··· PROVIDED DATA
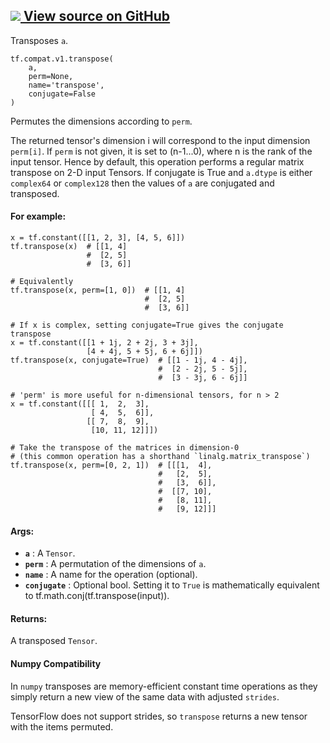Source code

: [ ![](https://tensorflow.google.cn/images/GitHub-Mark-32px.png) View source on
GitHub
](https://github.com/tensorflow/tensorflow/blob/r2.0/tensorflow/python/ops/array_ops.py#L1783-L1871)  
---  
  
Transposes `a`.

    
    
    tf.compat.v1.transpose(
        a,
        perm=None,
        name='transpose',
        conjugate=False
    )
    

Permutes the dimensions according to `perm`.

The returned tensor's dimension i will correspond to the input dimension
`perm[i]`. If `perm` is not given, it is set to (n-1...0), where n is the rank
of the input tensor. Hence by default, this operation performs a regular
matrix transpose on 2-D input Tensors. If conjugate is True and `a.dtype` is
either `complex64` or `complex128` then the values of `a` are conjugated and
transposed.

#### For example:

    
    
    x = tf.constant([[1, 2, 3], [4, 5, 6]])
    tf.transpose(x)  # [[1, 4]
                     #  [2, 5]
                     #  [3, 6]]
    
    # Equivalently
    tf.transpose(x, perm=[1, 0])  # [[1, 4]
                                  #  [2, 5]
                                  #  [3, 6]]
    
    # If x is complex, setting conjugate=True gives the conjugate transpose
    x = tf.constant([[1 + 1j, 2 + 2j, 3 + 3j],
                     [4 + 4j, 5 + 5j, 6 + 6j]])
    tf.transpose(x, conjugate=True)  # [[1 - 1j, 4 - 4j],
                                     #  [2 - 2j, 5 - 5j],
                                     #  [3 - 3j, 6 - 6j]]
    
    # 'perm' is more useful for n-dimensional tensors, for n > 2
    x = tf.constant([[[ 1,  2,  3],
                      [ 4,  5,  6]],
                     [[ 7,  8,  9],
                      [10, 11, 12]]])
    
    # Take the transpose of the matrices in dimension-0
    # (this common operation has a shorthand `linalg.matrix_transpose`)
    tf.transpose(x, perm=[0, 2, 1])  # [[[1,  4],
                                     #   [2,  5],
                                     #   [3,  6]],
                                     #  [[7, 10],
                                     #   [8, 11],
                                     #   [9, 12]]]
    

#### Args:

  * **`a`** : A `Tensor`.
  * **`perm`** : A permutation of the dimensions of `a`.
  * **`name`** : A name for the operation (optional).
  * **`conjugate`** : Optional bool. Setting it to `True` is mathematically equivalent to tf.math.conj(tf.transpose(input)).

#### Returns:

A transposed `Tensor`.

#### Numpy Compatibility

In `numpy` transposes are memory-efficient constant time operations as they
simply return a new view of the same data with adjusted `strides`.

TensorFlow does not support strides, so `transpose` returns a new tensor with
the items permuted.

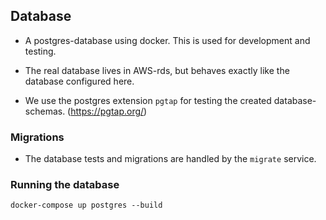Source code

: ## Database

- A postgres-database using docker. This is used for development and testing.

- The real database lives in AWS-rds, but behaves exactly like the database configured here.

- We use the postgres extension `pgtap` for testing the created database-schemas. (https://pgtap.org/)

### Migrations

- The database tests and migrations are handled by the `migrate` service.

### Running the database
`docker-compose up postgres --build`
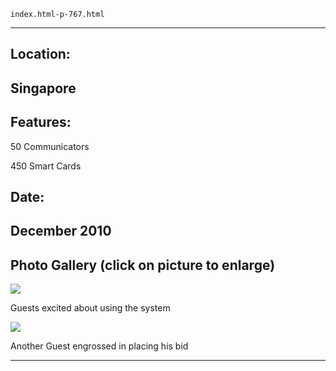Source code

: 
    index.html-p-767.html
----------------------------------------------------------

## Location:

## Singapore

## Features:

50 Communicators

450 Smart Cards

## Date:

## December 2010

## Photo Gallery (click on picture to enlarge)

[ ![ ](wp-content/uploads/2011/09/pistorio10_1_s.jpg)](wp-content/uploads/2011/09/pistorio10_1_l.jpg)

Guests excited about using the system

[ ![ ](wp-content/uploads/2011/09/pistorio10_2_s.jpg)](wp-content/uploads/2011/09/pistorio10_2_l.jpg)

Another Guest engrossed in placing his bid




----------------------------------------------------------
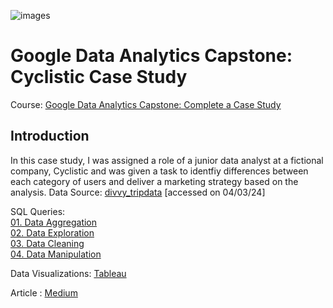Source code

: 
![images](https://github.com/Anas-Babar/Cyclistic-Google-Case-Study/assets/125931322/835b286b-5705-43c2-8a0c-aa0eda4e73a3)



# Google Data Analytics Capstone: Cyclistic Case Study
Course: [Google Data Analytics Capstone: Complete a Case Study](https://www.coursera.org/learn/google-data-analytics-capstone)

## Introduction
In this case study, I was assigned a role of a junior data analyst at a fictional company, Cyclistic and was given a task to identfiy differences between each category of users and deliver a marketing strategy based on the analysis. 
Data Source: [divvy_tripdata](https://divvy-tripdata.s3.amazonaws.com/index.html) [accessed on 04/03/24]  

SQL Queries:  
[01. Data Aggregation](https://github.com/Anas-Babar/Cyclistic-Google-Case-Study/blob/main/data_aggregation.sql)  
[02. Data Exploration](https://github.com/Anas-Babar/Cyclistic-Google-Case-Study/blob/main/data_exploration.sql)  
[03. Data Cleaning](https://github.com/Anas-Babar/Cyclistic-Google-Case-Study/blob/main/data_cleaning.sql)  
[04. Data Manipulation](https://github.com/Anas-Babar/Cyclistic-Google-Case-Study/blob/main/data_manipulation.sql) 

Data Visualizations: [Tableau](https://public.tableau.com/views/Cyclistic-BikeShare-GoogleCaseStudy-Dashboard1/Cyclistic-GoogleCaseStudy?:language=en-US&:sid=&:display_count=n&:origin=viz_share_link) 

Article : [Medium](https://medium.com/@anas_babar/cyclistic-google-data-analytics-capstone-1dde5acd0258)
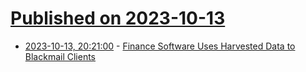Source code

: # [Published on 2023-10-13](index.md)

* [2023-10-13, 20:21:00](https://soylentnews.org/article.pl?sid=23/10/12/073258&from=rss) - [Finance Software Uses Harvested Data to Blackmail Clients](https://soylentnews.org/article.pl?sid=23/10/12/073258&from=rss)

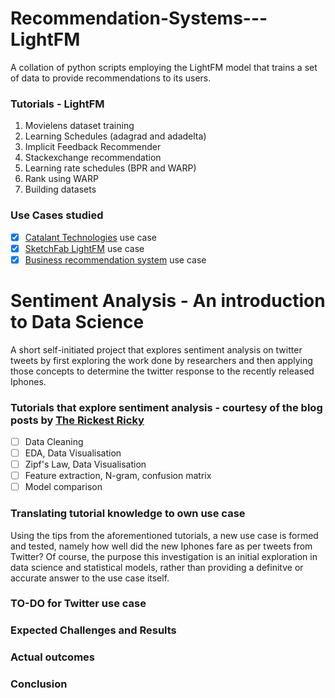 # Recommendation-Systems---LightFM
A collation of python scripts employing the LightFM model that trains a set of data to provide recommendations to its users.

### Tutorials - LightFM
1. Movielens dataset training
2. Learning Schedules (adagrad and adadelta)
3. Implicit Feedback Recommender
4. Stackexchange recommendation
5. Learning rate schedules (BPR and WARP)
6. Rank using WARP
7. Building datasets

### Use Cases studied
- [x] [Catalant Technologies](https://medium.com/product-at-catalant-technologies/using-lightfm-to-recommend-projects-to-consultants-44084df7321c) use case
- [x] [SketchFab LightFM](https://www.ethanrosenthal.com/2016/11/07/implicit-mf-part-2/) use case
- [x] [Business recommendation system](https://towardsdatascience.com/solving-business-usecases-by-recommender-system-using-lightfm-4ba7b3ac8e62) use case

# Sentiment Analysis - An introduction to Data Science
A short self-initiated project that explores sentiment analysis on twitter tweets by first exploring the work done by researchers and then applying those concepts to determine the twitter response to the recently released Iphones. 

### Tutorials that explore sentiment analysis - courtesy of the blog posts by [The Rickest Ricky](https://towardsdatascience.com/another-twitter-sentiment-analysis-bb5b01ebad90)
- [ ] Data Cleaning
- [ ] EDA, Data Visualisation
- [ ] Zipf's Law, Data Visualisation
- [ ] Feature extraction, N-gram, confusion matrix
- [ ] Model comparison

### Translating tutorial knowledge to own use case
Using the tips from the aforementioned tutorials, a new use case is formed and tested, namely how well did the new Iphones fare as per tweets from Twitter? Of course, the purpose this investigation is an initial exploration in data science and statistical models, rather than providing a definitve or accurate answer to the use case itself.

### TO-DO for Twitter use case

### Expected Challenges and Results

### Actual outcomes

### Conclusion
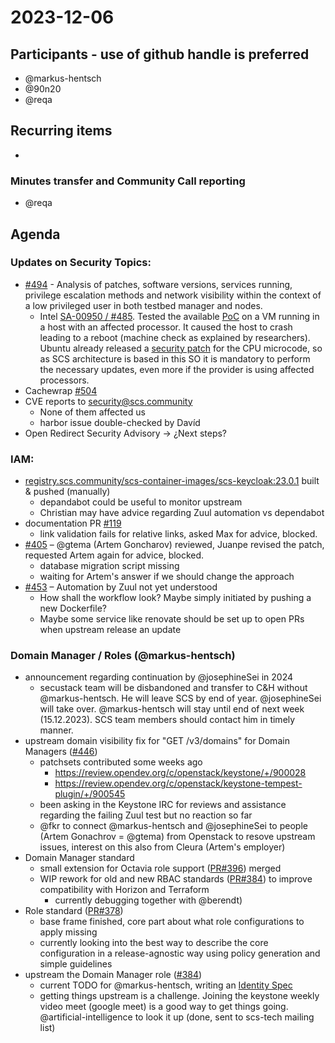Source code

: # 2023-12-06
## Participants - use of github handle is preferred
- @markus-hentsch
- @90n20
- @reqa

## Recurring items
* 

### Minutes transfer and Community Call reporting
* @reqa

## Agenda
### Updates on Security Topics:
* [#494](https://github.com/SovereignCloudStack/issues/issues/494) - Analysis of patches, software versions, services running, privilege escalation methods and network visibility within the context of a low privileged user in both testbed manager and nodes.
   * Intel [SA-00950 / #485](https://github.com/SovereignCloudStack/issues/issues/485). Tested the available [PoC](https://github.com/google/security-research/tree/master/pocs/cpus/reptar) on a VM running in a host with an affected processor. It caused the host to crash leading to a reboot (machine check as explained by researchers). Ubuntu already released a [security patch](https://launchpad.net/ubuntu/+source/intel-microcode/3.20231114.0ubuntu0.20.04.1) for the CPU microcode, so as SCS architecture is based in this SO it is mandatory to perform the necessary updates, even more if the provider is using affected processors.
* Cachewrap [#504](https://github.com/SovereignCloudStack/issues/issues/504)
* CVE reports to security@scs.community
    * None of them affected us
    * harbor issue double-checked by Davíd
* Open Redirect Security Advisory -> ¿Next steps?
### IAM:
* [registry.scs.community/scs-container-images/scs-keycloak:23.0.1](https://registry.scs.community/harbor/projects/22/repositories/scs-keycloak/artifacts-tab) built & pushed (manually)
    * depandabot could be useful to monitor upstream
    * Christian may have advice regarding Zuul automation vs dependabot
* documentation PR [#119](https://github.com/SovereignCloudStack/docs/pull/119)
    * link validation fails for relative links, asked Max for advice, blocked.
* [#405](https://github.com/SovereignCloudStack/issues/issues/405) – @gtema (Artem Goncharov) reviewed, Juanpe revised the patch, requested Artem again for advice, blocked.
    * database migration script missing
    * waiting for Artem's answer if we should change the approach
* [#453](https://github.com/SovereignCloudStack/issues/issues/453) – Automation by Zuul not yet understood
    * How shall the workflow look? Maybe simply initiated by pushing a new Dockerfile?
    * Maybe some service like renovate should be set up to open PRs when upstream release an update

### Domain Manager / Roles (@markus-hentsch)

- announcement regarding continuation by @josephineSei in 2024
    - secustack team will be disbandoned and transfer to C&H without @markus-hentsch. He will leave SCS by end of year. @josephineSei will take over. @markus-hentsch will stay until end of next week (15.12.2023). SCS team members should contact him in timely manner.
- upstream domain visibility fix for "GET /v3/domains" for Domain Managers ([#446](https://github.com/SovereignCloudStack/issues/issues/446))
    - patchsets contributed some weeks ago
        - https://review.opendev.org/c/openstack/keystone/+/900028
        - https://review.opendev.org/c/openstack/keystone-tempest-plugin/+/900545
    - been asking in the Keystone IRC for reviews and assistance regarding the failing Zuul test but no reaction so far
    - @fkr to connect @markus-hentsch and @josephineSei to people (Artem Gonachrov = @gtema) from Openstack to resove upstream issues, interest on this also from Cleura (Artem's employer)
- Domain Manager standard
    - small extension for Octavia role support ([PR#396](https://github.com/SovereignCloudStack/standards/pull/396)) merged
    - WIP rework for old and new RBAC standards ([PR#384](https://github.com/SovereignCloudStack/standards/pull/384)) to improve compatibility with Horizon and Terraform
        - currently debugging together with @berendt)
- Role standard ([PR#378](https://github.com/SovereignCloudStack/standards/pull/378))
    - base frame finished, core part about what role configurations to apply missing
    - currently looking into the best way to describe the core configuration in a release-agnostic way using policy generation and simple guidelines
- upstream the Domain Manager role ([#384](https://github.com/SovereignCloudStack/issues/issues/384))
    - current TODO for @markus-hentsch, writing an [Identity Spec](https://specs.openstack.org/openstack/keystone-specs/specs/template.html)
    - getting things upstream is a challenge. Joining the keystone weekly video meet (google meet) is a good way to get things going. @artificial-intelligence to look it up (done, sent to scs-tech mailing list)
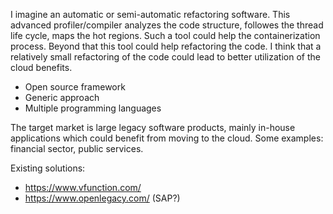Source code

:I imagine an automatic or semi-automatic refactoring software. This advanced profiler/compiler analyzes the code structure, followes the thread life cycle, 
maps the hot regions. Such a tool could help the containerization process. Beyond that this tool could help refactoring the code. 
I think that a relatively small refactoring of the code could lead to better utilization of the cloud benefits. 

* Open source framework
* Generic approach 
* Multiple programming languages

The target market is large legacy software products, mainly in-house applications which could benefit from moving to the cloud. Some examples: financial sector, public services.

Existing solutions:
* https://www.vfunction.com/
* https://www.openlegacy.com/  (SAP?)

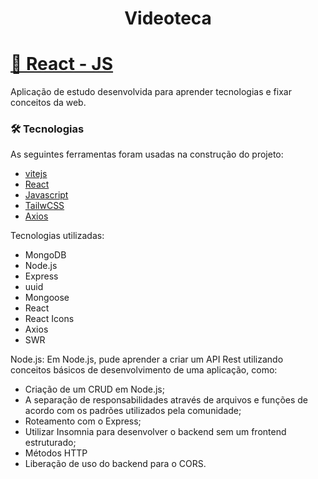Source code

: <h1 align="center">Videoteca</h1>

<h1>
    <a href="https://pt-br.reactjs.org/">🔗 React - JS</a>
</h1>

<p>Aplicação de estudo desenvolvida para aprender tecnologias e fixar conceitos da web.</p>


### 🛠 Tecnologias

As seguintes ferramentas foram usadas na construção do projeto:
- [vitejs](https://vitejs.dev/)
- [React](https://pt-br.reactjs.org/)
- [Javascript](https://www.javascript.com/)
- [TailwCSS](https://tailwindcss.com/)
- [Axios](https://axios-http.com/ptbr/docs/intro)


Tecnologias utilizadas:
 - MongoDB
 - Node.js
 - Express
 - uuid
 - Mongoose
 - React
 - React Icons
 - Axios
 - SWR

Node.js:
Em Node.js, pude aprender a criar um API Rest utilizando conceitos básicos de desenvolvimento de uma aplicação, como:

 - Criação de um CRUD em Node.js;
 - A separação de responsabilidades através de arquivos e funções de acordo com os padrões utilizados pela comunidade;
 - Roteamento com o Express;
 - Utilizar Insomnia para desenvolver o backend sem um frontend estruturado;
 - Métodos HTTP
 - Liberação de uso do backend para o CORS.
······
TASK OBJECTIVE> Given the records above, restate word for word only the lines starting at the one with "- Role standard" and ending at the one with "- currently looking".

ANSWER TO THIS PROBLEM>
- Role standard ([PR#378](https://github.com/SovereignCloudStack/standards/pull/378))
    - base frame finished, core part about what role configurations to apply missing
    - currently looking into the best way to describe the core configuration in a release-agnostic way using policy generation and simple guidelines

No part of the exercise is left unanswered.